Jun 30, 2025 06:51:00 -0400 by George Glover | #Media #Street Notes

Jefferies cited the improving outlook for Disney’s theme parks as one factor that can drive shares higher. (Arturo Holmes/Getty Images for Disney Dreamers Academy)

Walt Disney stock was rising in early trading Monday after receiving an upgrade from Jefferies, which is forecasting the entertainment company’s operating profit will rise by 10% next fiscal year after nearly a decade of sluggish growth.

Analyst Ed Alter raised his rating to Buy from Hold and hiked his price target to $144 from $100. The new target implies shares can climb about 17% from their level as of Friday’s close. The stock closed Friday at $122.34. It has risen nearly 10% this year. It climbed another 1.4% early Monday, likely powered higher by Jefferies’ upgrade. The benchmark S&P 500 was up 0.3%.

The House of Mouse has struggled to grow its operating income since 2016 due to headwinds including the decline of linear TV and losses for the company’s streaming division. “This dynamic is set to change,” Alter said in a research note published Monday.

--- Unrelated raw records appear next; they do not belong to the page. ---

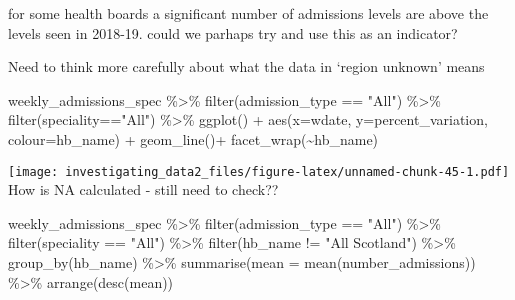 \documentclass[
]{article}
\newenvironment{Shaded}{\begin{snugshade}}{\end{snugshade}}
\newcommand{\AttributeTok}[1]{\textcolor[rgb]{0.77,0.63,0.00}{#1}}
\newcommand{\FunctionTok}[1]{\textcolor[rgb]{0.00,0.00,0.00}{#1}}
\newcommand{\NormalTok}[1]{#1}
\newcommand{\SpecialCharTok}[1]{\textcolor[rgb]{0.00,0.00,0.00}{#1}}
\newcommand{\StringTok}[1]{\textcolor[rgb]{0.31,0.60,0.02}{#1}}
\begin{document}
for some health boards a significant number of admissions levels are
above the levels seen in 2018-19. could we parhaps try and use this as
an indicator?

Need to think more carefully about what the data in `region unknown'
means

\begin{Shaded}
\begin{Highlighting}[]
\NormalTok{weekly\_admissions\_spec }\SpecialCharTok{\%\textgreater{}\%} 
  \FunctionTok{filter}\NormalTok{(admission\_type }\SpecialCharTok{==} \StringTok{"All"}\NormalTok{) }\SpecialCharTok{\%\textgreater{}\%} 
  \FunctionTok{filter}\NormalTok{(speciality}\SpecialCharTok{==}\StringTok{"All"}\NormalTok{) }\SpecialCharTok{\%\textgreater{}\%} 
  \FunctionTok{ggplot}\NormalTok{() }\SpecialCharTok{+}
  \FunctionTok{aes}\NormalTok{(}\AttributeTok{x=}\NormalTok{wdate, }\AttributeTok{y=}\NormalTok{percent\_variation, }\AttributeTok{colour=}\NormalTok{hb\_name) }\SpecialCharTok{+}
  \FunctionTok{geom\_line}\NormalTok{()}\SpecialCharTok{+}
  \FunctionTok{facet\_wrap}\NormalTok{(}\SpecialCharTok{\textasciitilde{}}\NormalTok{hb\_name)}
\end{Highlighting}
\end{Shaded}

\texttt{[image: investigating\_data2\_files/figure-latex/unnamed-chunk-45-1.pdf]}
How is NA calculated - still need to check??

\begin{Shaded}
\begin{Highlighting}[]
\NormalTok{weekly\_admissions\_spec }\SpecialCharTok{\%\textgreater{}\%} 
  \FunctionTok{filter}\NormalTok{(admission\_type }\SpecialCharTok{==} \StringTok{"All"}\NormalTok{) }\SpecialCharTok{\%\textgreater{}\%} 
  \FunctionTok{filter}\NormalTok{(speciality }\SpecialCharTok{==} \StringTok{"All"}\NormalTok{) }\SpecialCharTok{\%\textgreater{}\%} 
  \FunctionTok{filter}\NormalTok{(hb\_name }\SpecialCharTok{!=} \StringTok{"All Scotland"}\NormalTok{) }\SpecialCharTok{\%\textgreater{}\%} 
  \FunctionTok{group\_by}\NormalTok{(hb\_name) }\SpecialCharTok{\%\textgreater{}\%} 
  \FunctionTok{summarise}\NormalTok{(}\AttributeTok{mean =} \FunctionTok{mean}\NormalTok{(number\_admissions)) }\SpecialCharTok{\%\textgreater{}\%} 
  \FunctionTok{arrange}\NormalTok{(}\FunctionTok{desc}\NormalTok{(mean))}
\end{Highlighting}
\end{Shaded}
\end{document}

Jefferies has turned more bullish on Disney’s Experiences division, which includes theme parks and cruise lines. The unit is well-positioned thanks to the looming launch of two more cruise ships, Alter said. He also expects Epic Universe, a theme park owned by NBCUniversal parent Comcast that opened last month, to soon “flip to an Orlando traffic tailwind”—reflecting the idea that Epic will draw even more holidaymakers to central Florida, where Disney’s flagship park is based.

Alter also is expecting profit margin for Disney’s direct-to-consumer streaming unit to climb to 13% by the end of the company‘s fiscal 2028, up from 0% now. He pointed to The Bear, Fantastic Four, Zootopia 2, and Avatar 3 as new releases that could also boost earnings.